Ainsi finit la vie de notre petite minette. Une vie brève et banale de petit chat de gouttière banal. Mais cela m’a fait beaucoup de peine car elle avait pris une grande place parmi nous.
Ce week end du 14 juillet a été l’un des moments les plus heureux de ma vie. Il faut croire que tout en ce bas monde se paye y compris le bonheur. Et le prix pour ce week end extraordinaire a été la perte de ma petite minette. J’espère au moins qu’elle a été heureuse pendant le temps où elle a vécu parmi nous. Elle repose maintenant au pied des peupliers dont elle aimait tant écouter le bruissement.

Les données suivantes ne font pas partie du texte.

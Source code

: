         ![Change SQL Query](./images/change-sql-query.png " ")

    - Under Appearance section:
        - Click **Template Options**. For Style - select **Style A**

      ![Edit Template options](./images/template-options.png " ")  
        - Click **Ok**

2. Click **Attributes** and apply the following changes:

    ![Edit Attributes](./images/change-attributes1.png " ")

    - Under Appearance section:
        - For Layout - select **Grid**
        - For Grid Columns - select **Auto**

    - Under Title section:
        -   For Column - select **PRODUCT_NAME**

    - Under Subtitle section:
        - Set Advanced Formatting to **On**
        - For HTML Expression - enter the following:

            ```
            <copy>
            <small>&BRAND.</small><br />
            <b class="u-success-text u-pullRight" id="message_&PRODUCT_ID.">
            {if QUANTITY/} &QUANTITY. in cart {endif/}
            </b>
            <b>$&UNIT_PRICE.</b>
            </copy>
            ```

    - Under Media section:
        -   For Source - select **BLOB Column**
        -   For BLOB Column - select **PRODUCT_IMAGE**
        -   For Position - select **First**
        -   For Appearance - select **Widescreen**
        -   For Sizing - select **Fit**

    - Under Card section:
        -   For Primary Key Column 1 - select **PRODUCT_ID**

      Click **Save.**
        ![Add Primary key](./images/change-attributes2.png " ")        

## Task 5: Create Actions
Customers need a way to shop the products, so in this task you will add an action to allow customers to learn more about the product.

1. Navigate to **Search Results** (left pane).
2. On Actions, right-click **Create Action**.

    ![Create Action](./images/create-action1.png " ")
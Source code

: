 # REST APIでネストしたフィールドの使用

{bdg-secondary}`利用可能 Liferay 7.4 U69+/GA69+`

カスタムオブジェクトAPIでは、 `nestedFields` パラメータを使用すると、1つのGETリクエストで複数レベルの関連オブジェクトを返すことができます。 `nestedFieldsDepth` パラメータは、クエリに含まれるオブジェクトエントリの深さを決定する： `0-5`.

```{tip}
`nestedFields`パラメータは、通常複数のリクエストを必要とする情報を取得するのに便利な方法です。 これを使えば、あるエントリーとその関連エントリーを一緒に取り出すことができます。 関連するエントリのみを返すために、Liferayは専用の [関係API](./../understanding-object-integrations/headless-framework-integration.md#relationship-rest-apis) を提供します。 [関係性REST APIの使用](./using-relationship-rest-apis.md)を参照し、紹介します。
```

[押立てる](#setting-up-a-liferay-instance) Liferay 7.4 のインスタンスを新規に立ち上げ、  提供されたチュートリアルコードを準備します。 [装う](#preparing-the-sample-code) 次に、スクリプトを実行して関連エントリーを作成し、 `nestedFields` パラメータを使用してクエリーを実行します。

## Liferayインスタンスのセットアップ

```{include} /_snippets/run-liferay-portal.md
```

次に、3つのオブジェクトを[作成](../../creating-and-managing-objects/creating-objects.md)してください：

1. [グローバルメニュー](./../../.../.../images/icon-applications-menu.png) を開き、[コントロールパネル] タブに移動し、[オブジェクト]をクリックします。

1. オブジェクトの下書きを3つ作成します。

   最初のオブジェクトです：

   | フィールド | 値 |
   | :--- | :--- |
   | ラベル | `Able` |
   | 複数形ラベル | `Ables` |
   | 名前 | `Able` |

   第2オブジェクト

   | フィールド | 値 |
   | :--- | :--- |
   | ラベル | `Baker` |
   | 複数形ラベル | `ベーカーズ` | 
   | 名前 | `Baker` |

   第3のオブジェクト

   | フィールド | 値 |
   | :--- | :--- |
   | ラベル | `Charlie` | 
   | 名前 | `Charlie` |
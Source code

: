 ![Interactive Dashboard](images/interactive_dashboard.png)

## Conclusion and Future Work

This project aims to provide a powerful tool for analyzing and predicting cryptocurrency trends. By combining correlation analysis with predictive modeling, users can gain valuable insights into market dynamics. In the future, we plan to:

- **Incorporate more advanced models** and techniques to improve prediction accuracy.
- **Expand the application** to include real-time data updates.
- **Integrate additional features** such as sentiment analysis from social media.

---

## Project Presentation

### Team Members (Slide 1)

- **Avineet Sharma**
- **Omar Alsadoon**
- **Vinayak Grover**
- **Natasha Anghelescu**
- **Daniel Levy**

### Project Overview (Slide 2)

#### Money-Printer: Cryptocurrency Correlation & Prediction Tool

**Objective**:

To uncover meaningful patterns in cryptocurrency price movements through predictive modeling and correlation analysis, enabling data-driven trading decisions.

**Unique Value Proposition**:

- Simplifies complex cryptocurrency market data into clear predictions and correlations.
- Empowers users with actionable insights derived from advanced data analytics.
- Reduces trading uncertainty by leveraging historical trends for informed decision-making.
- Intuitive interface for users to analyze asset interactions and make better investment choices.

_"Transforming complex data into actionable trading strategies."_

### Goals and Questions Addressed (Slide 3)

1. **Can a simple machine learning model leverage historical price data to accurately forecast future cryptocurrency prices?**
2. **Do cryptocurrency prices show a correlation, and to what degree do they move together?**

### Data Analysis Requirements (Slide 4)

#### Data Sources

A l’époque où des enfants se font massacrer, que des flux de réfugiés se noient en Méditerranée sans que personne ne se sente concerné, où des horreurs que je ne veux même pas mentionner ici sont commises quotidiennement dans l’indifférence générale, où notre pauvre Terre maltraitée et meurtrie est en train d’agoniser, s’apitoyer sur la mort accidentelle d’un petit chat peut sembler dérisoire. Cela l’est peut être. Mais pour moi c’est une partie de moi-même qui est partie et je le ressens ainsi.
Dans quelque temps, il ne restera pratiquement rien dans le jardin de ce que fut ma petite Isis. Elle aura complètement disparu dans les brumes du temps. Cronos dévore ses enfants. Gaïa continue à en créer d’autres. Alors j’ai voulu faire ce texte et le mettre sur Internet. Comme on jette une bouteille à la mer. Peut être qu’il ne sera jamais lu. Mais peut être que dans quelques années lorsque moi aussi j’aurai disparu, la seule chose qui restera de Isis et de moi seront ces quelques lignes stockées sous forme de signaux électriques dans l’immensité du réseau de l’Internet.